> WHAT THE EXERCISE ASKS
What is needed is every line of the material that contains "Each".
══ GIVEN DATA
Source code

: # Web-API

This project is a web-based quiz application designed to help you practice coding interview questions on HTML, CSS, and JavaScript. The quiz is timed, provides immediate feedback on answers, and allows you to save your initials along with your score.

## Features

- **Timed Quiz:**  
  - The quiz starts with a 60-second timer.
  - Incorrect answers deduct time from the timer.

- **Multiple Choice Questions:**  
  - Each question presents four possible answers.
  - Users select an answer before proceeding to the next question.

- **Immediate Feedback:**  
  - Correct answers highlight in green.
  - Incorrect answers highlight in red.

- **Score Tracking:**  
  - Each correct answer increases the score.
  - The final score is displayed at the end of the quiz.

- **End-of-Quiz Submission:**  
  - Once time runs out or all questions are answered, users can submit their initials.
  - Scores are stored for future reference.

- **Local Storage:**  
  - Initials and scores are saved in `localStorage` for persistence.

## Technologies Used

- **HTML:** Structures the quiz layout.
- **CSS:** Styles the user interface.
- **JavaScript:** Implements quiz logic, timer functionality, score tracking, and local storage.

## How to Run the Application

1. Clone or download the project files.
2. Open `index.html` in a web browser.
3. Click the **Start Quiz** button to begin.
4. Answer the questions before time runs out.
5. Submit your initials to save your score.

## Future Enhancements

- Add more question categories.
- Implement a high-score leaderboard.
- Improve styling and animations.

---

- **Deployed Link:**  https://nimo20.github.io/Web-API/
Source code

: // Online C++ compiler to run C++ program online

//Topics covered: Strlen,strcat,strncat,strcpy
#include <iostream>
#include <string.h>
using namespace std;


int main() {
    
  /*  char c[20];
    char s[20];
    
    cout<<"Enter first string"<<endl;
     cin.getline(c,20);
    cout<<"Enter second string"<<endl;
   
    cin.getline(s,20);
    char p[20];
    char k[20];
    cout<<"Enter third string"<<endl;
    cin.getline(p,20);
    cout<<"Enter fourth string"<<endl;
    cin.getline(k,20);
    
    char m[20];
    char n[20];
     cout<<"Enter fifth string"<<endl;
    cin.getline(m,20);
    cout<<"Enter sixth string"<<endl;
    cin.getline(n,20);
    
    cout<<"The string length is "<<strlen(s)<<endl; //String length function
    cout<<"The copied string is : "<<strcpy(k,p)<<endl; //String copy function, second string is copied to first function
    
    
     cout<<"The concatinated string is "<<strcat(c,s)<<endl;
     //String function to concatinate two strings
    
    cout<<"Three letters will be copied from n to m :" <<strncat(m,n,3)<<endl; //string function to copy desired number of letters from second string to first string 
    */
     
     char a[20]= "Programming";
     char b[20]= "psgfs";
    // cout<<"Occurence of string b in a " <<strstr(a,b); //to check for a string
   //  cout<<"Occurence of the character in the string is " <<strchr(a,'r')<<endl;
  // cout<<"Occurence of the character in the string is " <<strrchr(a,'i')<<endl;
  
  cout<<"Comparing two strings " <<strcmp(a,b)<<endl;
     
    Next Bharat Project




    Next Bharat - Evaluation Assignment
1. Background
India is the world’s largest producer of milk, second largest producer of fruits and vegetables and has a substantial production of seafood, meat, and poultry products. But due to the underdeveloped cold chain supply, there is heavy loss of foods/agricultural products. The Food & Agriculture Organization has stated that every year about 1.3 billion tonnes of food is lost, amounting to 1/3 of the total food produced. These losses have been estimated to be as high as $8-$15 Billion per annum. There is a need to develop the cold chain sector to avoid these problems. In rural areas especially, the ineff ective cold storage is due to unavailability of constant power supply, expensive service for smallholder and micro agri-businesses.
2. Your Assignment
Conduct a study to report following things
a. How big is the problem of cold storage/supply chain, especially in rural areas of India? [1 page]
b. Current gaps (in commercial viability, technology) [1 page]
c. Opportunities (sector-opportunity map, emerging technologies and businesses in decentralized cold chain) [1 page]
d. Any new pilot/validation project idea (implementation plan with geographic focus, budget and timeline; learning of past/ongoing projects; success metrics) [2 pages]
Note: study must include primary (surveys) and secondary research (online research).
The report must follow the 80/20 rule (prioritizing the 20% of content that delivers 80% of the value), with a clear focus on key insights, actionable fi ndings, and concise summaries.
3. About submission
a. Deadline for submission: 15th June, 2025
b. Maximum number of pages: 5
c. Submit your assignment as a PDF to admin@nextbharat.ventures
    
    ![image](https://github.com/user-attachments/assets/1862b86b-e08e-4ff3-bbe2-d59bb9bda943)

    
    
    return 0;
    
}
════
> SOLUTION BELOW
  - Each question presents four possible answers.
  - Each correct answer increases the score.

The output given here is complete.